Problem to work on: Take the material below from its first line through the line containing "verdiğini rızayla vermek, aldatmamak" and, please, write those lines again exactly.
Start of Available records
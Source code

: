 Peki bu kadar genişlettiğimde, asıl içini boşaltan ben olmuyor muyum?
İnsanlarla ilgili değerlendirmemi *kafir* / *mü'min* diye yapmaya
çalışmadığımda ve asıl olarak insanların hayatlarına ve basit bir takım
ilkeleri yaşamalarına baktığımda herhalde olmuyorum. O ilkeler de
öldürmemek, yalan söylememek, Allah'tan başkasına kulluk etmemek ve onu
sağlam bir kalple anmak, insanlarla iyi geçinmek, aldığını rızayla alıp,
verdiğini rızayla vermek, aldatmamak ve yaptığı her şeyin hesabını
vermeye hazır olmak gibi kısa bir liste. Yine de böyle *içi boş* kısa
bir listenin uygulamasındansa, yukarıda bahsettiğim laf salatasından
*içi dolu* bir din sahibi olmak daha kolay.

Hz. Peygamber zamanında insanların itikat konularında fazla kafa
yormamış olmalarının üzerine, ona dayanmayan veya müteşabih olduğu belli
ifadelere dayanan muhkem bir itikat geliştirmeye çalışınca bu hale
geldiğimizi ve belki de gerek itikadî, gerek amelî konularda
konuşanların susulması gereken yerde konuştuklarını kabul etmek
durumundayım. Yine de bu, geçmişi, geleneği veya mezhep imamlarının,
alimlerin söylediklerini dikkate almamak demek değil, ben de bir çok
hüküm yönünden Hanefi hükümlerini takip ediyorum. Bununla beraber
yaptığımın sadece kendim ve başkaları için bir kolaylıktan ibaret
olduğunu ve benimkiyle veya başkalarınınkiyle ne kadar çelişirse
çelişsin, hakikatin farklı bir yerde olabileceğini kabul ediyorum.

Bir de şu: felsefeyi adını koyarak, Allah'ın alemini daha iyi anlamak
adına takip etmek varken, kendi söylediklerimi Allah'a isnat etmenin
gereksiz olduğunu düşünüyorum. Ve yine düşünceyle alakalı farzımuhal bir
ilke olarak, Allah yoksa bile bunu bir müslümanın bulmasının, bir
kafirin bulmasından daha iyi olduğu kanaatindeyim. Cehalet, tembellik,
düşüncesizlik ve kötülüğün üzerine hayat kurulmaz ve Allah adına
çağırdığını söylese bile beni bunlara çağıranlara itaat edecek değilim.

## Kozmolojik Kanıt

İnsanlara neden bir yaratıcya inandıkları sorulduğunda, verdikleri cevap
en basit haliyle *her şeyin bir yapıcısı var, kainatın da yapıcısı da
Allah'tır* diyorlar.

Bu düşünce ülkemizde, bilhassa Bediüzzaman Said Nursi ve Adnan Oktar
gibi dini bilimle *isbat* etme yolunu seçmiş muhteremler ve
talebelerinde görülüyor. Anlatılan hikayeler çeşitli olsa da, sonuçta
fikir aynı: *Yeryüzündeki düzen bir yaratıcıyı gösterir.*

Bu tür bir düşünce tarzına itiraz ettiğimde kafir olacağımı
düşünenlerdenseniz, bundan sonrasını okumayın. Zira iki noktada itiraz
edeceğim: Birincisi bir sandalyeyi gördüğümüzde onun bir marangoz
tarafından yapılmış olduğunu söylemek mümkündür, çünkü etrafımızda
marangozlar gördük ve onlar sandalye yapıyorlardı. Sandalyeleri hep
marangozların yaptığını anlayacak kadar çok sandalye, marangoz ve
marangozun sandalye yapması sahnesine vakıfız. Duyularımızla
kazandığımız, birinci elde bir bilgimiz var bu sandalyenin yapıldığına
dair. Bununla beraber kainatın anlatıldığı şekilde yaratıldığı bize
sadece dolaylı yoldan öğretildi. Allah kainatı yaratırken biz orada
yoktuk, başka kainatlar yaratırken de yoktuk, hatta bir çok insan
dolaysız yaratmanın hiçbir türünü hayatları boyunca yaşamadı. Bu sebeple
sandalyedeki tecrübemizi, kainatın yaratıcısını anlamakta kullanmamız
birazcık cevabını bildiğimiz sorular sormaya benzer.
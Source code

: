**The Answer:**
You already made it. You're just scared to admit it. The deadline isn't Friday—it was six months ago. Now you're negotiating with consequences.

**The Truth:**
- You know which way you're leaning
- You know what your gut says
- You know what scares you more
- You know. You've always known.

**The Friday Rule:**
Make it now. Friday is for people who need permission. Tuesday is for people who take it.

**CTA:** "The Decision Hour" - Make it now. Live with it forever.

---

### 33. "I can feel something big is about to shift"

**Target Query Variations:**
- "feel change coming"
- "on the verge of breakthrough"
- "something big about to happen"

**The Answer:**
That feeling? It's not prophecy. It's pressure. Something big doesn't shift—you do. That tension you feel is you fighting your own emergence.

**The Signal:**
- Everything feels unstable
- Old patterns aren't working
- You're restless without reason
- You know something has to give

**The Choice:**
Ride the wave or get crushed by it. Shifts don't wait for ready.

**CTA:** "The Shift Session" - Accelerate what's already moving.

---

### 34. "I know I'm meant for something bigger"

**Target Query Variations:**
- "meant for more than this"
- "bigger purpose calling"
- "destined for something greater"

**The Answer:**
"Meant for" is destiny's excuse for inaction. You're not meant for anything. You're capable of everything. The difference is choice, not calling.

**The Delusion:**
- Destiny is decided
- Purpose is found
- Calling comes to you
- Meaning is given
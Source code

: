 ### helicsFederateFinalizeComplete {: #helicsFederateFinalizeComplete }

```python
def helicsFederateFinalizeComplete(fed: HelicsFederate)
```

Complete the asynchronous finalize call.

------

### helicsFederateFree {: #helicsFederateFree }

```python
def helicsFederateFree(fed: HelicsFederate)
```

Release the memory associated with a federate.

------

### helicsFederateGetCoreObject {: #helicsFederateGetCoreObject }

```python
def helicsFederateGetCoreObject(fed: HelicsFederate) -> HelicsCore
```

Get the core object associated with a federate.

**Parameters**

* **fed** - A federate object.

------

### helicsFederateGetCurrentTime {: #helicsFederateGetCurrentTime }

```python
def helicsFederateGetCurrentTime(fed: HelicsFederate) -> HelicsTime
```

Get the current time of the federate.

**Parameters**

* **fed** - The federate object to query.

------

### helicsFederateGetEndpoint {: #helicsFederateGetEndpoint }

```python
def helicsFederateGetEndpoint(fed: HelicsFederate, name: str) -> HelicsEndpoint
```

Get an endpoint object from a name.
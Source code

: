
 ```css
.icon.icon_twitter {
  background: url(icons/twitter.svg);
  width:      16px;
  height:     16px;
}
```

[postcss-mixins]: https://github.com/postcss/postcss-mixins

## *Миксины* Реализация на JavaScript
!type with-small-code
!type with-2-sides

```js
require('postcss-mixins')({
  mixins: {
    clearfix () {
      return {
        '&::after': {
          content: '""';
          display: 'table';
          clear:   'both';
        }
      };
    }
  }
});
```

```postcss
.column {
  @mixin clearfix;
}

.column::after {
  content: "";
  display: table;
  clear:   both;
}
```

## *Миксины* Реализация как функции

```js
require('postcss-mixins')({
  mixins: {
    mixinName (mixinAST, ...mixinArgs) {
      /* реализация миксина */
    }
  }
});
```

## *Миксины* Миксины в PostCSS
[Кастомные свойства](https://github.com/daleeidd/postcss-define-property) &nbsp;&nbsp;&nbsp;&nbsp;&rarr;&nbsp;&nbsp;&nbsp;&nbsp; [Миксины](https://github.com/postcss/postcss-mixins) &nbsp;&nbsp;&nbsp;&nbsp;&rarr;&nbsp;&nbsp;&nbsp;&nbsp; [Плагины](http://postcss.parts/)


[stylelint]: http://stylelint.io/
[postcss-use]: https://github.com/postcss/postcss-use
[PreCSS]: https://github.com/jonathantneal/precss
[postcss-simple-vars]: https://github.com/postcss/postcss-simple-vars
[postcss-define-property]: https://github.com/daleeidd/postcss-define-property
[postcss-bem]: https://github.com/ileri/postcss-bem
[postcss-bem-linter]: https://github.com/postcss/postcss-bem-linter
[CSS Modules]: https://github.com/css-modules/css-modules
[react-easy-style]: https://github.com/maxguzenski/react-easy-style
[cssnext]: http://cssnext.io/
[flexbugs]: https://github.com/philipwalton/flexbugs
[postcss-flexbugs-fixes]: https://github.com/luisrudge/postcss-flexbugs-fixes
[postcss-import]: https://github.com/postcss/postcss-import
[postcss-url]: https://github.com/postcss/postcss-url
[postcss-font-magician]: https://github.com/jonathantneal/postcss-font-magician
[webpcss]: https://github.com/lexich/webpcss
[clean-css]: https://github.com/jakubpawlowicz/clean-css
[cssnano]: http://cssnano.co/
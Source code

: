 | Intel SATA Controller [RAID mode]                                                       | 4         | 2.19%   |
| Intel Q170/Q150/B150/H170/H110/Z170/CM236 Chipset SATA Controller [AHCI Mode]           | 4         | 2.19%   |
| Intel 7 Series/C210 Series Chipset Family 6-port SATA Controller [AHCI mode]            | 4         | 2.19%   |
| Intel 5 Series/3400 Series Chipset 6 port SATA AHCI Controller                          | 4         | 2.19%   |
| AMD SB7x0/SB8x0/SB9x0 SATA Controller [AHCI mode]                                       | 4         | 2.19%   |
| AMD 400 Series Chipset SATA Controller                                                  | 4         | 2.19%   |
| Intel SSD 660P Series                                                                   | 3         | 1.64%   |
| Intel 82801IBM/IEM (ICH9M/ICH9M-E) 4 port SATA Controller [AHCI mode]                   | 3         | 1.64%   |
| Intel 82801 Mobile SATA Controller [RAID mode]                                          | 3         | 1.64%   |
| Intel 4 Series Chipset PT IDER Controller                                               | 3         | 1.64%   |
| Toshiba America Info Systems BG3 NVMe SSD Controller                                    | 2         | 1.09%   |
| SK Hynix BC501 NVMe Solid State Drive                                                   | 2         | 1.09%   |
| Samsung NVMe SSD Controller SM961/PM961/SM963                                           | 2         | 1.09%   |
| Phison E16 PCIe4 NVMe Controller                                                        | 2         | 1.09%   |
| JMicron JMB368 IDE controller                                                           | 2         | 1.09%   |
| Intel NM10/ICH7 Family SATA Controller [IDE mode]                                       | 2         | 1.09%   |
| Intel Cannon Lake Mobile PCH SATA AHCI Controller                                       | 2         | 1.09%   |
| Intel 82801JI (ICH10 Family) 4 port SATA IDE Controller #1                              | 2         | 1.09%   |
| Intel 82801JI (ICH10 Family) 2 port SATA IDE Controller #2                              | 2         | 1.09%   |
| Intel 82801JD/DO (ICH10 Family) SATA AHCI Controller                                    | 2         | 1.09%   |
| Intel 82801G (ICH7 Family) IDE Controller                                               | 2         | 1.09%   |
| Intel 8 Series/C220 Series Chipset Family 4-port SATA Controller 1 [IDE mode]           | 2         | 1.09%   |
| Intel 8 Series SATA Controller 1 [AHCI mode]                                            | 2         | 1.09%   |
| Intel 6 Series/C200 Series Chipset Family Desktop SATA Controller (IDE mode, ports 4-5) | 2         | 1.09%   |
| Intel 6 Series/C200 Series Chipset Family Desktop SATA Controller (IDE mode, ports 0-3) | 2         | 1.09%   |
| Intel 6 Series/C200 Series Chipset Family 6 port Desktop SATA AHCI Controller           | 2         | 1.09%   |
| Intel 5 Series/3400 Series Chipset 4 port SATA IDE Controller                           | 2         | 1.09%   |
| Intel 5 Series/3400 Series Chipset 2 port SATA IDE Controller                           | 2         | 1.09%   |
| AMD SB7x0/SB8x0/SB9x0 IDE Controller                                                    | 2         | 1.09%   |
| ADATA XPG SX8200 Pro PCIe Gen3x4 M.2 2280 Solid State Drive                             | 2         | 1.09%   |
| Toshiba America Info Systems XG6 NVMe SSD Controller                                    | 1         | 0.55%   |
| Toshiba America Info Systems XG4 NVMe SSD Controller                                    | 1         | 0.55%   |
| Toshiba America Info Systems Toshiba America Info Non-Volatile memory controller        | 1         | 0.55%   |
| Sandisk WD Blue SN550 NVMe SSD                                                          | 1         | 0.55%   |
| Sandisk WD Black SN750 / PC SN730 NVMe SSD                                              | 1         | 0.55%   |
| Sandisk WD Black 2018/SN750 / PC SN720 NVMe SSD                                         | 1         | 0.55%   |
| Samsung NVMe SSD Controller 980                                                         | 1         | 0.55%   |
End of Available records
Response area:
Source code

: Peki bu kadar genişlettiğimde, asıl içini boşaltan ben olmuyor muyum?
İnsanlarla ilgili değerlendirmemi *kafir* / *mü'min* diye yapmaya
çalışmadığımda ve asıl olarak insanların hayatlarına ve basit bir takım
ilkeleri yaşamalarına baktığımda herhalde olmuyorum. O ilkeler de
öldürmemek, yalan söylememek, Allah'tan başkasına kulluk etmemek ve onu
sağlam bir kalple anmak, insanlarla iyi geçinmek, aldığını rızayla alıp,
verdiğini rızayla vermek, aldatmamak ve yaptığı her şeyin hesabını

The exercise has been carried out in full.